PROJECT OUTCOMES REPORT
Disclaimer
This Project Outcomes Report for the General Public is displayed verbatim as submitted by the Principal Investigator (PI) for this award. Any opinions, findings, and conclusions or recommendations expressed in this Report are those of the PI and do not necessarily reflect the views of the National Science Foundation; NSF has not approved or endorsed its content.

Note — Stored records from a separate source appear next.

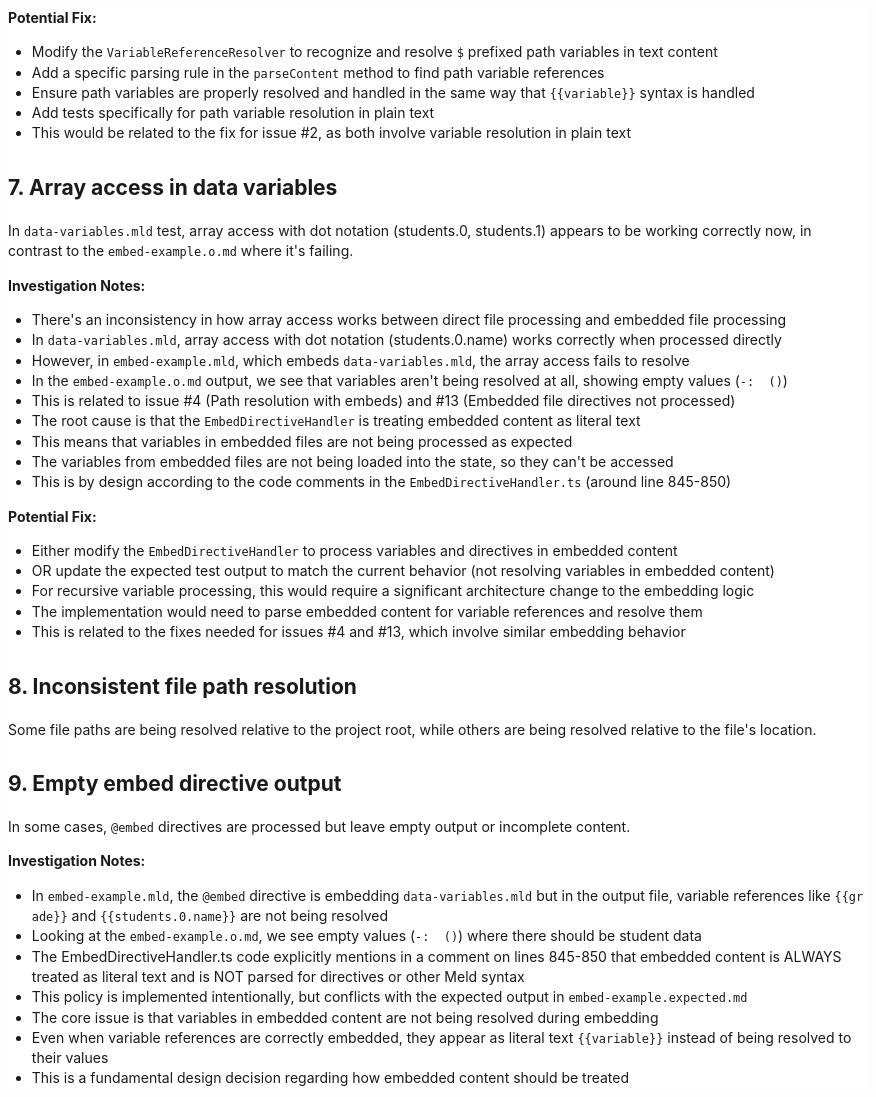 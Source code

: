 **Potential Fix:**
- Modify the `VariableReferenceResolver` to recognize and resolve `$` prefixed path variables in text content
- Add a specific parsing rule in the `parseContent` method to find path variable references
- Ensure path variables are properly resolved and handled in the same way that `{{variable}}` syntax is handled
- Add tests specifically for path variable resolution in plain text
- This would be related to the fix for issue #2, as both involve variable resolution in plain text

## 7. Array access in data variables
In `data-variables.mld` test, array access with dot notation (students.0, students.1) appears to be working correctly now, in contrast to the `embed-example.o.md` where it's failing.

**Investigation Notes:**
- There's an inconsistency in how array access works between direct file processing and embedded file processing
- In `data-variables.mld`, array access with dot notation (students.0.name) works correctly when processed directly
- However, in `embed-example.mld`, which embeds `data-variables.mld`, the array access fails to resolve
- In the `embed-example.o.md` output, we see that variables aren't being resolved at all, showing empty values (`-:  ()`)
- This is related to issue #4 (Path resolution with embeds) and #13 (Embedded file directives not processed)
- The root cause is that the `EmbedDirectiveHandler` is treating embedded content as literal text
- This means that variables in embedded files are not being processed as expected
- The variables from embedded files are not being loaded into the state, so they can't be accessed
- This is by design according to the code comments in the `EmbedDirectiveHandler.ts` (around line 845-850)

**Potential Fix:**
- Either modify the `EmbedDirectiveHandler` to process variables and directives in embedded content
- OR update the expected test output to match the current behavior (not resolving variables in embedded content)
- For recursive variable processing, this would require a significant architecture change to the embedding logic
- The implementation would need to parse embedded content for variable references and resolve them
- This is related to the fixes needed for issues #4 and #13, which involve similar embedding behavior

## 8. Inconsistent file path resolution
Some file paths are being resolved relative to the project root, while others are being resolved relative to the file's location.

## 9. Empty embed directive output
In some cases, `@embed` directives are processed but leave empty output or incomplete content.

**Investigation Notes:**
- In `embed-example.mld`, the `@embed` directive is embedding `data-variables.mld` but in the output file, variable references like `{{grade}}` and `{{students.0.name}}` are not being resolved
- Looking at the `embed-example.o.md`, we see empty values (`-:  ()`) where there should be student data
- The EmbedDirectiveHandler.ts code explicitly mentions in a comment on lines 845-850 that embedded content is ALWAYS treated as literal text and is NOT parsed for directives or other Meld syntax
- This policy is implemented intentionally, but conflicts with the expected output in `embed-example.expected.md`
- The core issue is that variables in embedded content are not being resolved during embedding
- Even when variable references are correctly embedded, they appear as literal text `{{variable}}` instead of being resolved to their values
- This is a fundamental design decision regarding how embedded content should be treated
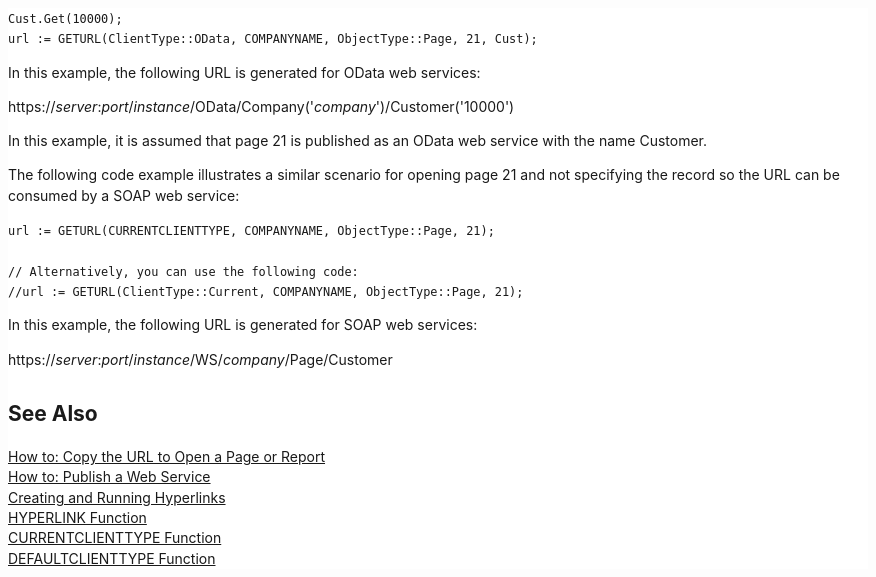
 ```  
Cust.Get(10000);  
url := GETURL(ClientType::OData, COMPANYNAME, ObjectType::Page, 21, Cust);  
```  
  
 In this example, the following URL is generated for OData web services:  
  
 https:\/\/*server*:*port*\/*instance*\/OData\/Company\('*company*'\)\/Customer\('10000'\)  
  
 In this example, it is assumed that page 21 is published as an OData web service with the name Customer.  
  
 The following code example illustrates a similar scenario for opening page 21 and not specifying the record so the URL can be consumed by a SOAP web service:  
  
```  
url := GETURL(CURRENTCLIENTTYPE, COMPANYNAME, ObjectType::Page, 21);  
  
// Alternatively, you can use the following code:  
//url := GETURL(ClientType::Current, COMPANYNAME, ObjectType::Page, 21);  
```  
  
 In this example, the following URL is generated for SOAP web services:  
  
 https:\/\/*server*:*port*\/*instance*\/WS\/*company*\/Page\/Customer  
  
## See Also  
 [How to: Copy the URL to Open a Page or Report](../Topic/How%20to:%20Copy%20the%20URL%20to%20Open%20a%20Page%20or%20Report.md)   
 [How to: Publish a Web Service](../Topic/How%20to:%20Publish%20a%20Web%20Service.md)   
 [Creating and Running Hyperlinks](../dynamics-nav/Creating-and-Running-Hyperlinks.md)   
 [HYPERLINK Function](../dynamics-nav/HYPERLINK-Function.md)   
 [CURRENTCLIENTTYPE Function](../dynamics-nav/CURRENTCLIENTTYPE-Function.md)   
 [DEFAULTCLIENTTYPE Function](../dynamics-nav/DEFAULTCLIENTTYPE-Function.md)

Since 2002, the SABER instrument on board the TIMED satellite has been continuously measuring the day- and night-time infrared limb
radiances of the atmosphere in ten broadband channels. Recently, revised daytime temperature/pressure and CO2 densities have been
obtained self-consistently from the SABER 15 μm and 4.3 μm emission observations. However, similar nighttime
data remain unprocessed due to a lack of understanding of the 4.3 μm emission generating mechanisms:
the models under-predicted the observed radiance by up to 80%. Recently
a new nighttime channel OH(ν)⇒O(1D)⇒N2(ν)⇒CO2(ν3)⇒4.3 μm of this emission generation was suggested. Using this new mechanisms
we developed the revised model of the CO2 and OH emissions of the MLT and performed detailed comparison of calculations with (a)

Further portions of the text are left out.